In this case, $Pr(·)$ represents the probability function, and $cdf(·)$ denotes the cumulative distribution function. These functions can be approximated by utilizing the minimum-maximum statistical histogram of the projected values h versus $h^{+}$. As a result, the conversion of the loss function leads to the subsequent problem:

$$\underset{t_i}{min}\alpha FNR\left(t_i\right)+FPR\left(t_i\right)$$

(20)

Upon acquiring the projection matrix and threshold vector, we can apply these trained parameters to quantize the descriptors within the feature database. By combining the superior feature description capability of floating-point descriptors with the efficiency advantage of binary descriptors, it becomes possible to save storage space, lower computational costs, efficiently compare descriptor similarity, and achieve high-precision matching. Figure 8 illustrates the process of converting a floating-point descriptor into a binary descriptor.

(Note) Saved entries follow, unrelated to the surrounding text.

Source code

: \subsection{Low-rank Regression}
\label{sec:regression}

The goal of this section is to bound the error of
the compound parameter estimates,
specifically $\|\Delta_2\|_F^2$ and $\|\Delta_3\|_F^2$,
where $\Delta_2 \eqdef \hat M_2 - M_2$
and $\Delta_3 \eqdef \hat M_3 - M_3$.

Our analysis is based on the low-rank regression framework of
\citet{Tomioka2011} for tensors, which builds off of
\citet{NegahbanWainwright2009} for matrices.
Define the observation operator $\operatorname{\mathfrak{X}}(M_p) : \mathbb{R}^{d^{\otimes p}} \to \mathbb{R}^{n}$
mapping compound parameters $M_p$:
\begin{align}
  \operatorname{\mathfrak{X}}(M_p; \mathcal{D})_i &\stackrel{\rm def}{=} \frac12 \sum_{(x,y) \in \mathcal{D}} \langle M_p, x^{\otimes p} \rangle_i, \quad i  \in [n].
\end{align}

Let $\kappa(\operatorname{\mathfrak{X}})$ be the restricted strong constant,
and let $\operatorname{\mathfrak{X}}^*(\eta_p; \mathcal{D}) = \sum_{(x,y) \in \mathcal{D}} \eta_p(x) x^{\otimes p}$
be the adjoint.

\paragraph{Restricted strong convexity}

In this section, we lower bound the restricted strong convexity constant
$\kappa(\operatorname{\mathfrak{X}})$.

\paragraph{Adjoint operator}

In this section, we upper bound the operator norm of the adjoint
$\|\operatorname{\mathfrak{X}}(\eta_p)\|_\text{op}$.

3. Experiments and Results

In this section, we will experiment with lightweight stable feature databases constructed using multiple features. These experiments will be conducted on multi-source optical remote sensing images to assess the effectiveness of our proposed method.

3.1. Image Data

In the experiment, a dataset of multi-satellite optical remote sensing images with different perspectives and different time phases, which have a certain overlapping area, is used to verify the proposed method for constructing the feature databases. The experimental area for the dataset is the western region of Beijing, which comprises one reference image, fifty training images, and nine target images. The reference image used in this study is from Google, providing precise geographic locations. Training images include fifty high-resolution Gaofen-2 (GF-2) remote sensing images. Target images are chosen from Jilin-1 (JL-1), Gaofen-1 (GF-1), and GF-2, all being high-resolution remote sensing images, with three images in each category. To ensure effective feature database training and subsequent geometric localization, we pre-align training images, minimizing pixel deviation between the reference image and the training images.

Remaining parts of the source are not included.